Also new today is an updated Roku mobile app featuring a refreshed design that makes it easier for customers to use Roku’s features, including Search, the Roku Feed and remote control functionality, right from their smartphones.
- Quad-core processor, up to 60 fps 4K streaming; HDCP 2.2
- Optical Audio Out
- 1080p home screen and user interface
- 802.11ac MIMO Wi-Fi
- 1.5 GB RAM
- Wi-Fi Direct-enabled remote control with voice search, headphone jack and “Remote Finder” function
- Dimensions: 6.5″ x 5.5″ x 0.8″
- Weight: 0.9 lb.
- Companion app for iOS and Android with full device control
- 4K support and features to highlight 4K video
- More 4K channels at launch than competitors
- Clean, easy-to-use interface and simple remote with buttons for favorite channels like Netflix
- Faster than older Roku models
- Lots of content: 300,000 movies and TV episodes; over 3K channels
- Can now plug in a stereo or sound bar
- New reset button and Remote Finder
- Supports nearly all major video services (e.g. Netflix, Amazon Prime Instant Video, Google Play, Hulu, etc.). Not involved in anti-competitive measures as it’s an independent third party.

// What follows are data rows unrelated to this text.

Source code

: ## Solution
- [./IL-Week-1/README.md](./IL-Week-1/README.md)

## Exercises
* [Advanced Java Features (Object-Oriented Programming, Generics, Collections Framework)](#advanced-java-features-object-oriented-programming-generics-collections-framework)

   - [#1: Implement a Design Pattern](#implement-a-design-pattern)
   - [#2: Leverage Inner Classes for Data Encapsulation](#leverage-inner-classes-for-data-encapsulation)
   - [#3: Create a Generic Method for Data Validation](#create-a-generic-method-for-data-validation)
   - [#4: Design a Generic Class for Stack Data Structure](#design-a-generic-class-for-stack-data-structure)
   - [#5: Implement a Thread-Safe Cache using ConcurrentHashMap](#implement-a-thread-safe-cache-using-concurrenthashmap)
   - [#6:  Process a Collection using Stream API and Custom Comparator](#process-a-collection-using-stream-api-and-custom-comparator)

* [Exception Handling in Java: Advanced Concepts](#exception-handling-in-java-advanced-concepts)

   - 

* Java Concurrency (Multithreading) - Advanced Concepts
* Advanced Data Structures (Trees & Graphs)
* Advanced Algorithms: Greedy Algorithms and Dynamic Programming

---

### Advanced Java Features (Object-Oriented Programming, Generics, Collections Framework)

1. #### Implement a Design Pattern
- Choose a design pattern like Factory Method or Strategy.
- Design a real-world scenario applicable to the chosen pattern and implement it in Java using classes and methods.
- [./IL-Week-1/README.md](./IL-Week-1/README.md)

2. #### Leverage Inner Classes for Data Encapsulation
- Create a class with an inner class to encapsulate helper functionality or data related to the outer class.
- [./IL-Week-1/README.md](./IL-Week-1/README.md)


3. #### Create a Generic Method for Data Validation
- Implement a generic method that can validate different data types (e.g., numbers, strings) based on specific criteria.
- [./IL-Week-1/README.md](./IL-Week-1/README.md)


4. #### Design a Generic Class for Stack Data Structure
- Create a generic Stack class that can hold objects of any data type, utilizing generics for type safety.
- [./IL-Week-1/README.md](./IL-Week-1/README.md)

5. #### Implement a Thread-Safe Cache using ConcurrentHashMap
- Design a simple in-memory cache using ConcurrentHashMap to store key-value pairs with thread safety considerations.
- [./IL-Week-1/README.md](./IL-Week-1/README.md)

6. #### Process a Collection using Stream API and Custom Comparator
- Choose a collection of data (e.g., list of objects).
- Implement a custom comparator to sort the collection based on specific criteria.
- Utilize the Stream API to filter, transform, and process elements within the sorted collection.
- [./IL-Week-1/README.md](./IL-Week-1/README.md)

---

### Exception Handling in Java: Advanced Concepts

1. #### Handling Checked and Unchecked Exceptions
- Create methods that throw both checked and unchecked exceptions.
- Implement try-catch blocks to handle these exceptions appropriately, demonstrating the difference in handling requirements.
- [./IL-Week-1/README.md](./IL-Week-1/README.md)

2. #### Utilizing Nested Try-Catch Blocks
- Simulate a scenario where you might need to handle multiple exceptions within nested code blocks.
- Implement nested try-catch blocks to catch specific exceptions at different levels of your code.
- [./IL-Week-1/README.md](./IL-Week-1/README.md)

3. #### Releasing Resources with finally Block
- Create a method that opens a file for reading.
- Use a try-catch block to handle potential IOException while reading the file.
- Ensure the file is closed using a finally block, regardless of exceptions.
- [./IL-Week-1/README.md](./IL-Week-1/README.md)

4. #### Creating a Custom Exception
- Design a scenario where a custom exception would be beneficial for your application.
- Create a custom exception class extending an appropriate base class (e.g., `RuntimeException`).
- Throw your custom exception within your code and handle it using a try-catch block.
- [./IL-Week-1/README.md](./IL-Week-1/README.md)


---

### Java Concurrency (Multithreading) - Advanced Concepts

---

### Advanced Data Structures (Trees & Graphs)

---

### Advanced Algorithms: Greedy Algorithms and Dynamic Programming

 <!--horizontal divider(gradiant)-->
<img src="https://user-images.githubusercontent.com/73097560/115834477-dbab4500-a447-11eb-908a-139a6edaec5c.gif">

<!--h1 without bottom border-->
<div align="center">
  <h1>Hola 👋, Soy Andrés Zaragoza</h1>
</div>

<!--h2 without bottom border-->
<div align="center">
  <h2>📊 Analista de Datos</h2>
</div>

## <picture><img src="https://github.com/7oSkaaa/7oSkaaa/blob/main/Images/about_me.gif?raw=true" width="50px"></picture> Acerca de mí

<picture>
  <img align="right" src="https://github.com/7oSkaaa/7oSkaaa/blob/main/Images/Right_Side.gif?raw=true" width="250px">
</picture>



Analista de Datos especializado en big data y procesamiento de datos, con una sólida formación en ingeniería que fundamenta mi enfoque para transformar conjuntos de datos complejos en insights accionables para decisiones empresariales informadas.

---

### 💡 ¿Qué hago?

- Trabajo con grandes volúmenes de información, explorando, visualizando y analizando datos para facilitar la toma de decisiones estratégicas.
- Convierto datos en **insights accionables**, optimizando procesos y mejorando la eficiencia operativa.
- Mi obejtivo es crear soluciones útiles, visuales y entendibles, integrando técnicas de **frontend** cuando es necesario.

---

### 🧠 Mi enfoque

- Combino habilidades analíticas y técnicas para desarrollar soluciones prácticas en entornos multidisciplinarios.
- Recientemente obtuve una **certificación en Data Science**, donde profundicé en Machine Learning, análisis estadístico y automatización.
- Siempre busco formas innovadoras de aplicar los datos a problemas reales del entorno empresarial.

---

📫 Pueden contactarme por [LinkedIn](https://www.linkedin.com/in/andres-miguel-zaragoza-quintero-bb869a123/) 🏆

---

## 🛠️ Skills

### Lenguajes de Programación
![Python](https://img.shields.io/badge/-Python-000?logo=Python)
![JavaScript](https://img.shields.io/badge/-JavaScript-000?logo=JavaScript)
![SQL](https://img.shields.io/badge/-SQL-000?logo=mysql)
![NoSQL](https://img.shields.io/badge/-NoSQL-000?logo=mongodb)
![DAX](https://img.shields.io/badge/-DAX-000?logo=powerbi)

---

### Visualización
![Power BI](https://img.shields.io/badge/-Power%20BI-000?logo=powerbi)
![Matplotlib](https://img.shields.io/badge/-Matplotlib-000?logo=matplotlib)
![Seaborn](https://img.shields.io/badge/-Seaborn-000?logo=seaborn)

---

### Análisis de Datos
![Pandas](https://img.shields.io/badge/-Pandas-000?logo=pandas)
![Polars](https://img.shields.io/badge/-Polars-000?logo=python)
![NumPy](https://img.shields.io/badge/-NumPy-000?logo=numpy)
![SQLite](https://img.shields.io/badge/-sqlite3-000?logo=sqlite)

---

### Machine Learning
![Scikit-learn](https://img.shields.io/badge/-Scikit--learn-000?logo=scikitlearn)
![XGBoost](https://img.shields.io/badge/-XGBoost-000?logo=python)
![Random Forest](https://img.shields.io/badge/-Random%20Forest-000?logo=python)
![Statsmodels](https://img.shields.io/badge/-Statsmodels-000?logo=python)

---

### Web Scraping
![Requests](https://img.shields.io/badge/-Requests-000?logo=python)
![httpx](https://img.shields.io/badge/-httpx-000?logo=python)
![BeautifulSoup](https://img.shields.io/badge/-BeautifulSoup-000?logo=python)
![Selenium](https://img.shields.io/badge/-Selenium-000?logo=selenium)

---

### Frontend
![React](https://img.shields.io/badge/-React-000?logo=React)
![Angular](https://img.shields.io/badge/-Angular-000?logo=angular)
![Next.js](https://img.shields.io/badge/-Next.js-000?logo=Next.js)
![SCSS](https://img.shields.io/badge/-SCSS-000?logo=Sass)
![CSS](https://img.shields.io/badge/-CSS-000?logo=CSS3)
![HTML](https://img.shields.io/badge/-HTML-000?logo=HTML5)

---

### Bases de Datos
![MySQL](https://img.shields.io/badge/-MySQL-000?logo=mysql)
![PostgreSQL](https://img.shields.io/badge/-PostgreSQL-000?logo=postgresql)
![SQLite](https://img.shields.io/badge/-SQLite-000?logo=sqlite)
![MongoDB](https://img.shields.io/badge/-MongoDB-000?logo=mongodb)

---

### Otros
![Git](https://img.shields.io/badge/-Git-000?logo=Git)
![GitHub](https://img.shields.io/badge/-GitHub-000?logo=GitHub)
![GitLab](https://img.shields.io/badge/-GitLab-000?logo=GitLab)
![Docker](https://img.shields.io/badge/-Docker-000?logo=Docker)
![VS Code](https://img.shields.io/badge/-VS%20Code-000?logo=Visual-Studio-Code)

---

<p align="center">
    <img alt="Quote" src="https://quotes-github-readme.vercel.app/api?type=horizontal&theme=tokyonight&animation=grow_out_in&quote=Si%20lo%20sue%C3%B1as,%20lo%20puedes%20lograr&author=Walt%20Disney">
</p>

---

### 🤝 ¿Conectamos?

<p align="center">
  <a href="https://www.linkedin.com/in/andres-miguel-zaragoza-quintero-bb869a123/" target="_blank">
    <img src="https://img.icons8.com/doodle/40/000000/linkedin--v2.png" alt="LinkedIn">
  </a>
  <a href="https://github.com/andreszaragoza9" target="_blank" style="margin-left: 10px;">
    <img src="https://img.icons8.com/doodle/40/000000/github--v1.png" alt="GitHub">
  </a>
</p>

- Price increase to $129.99 from the $99.99 Roku 3
- No update to casual gaming catalog/features to rival Apple TV’s new App Store
- Bigger! (Con for some!) Roku 4 is 6.5″ x 5.5″ x 0.8″ vs. 3.5″ x 3.5″ x 1″ for Roku 3
- Voice support is available for search, but it’s not a “smart” assistant like Apple TV’s “Siri,” or Amazon’s “Alexa”
- HBO NOW (so far) is still missing (Update: A couple of helpful readers have pointed out that HBO NOW is listed on the box — which is a hint it might be coming soon — but at this time there is no official ETA on its availability.)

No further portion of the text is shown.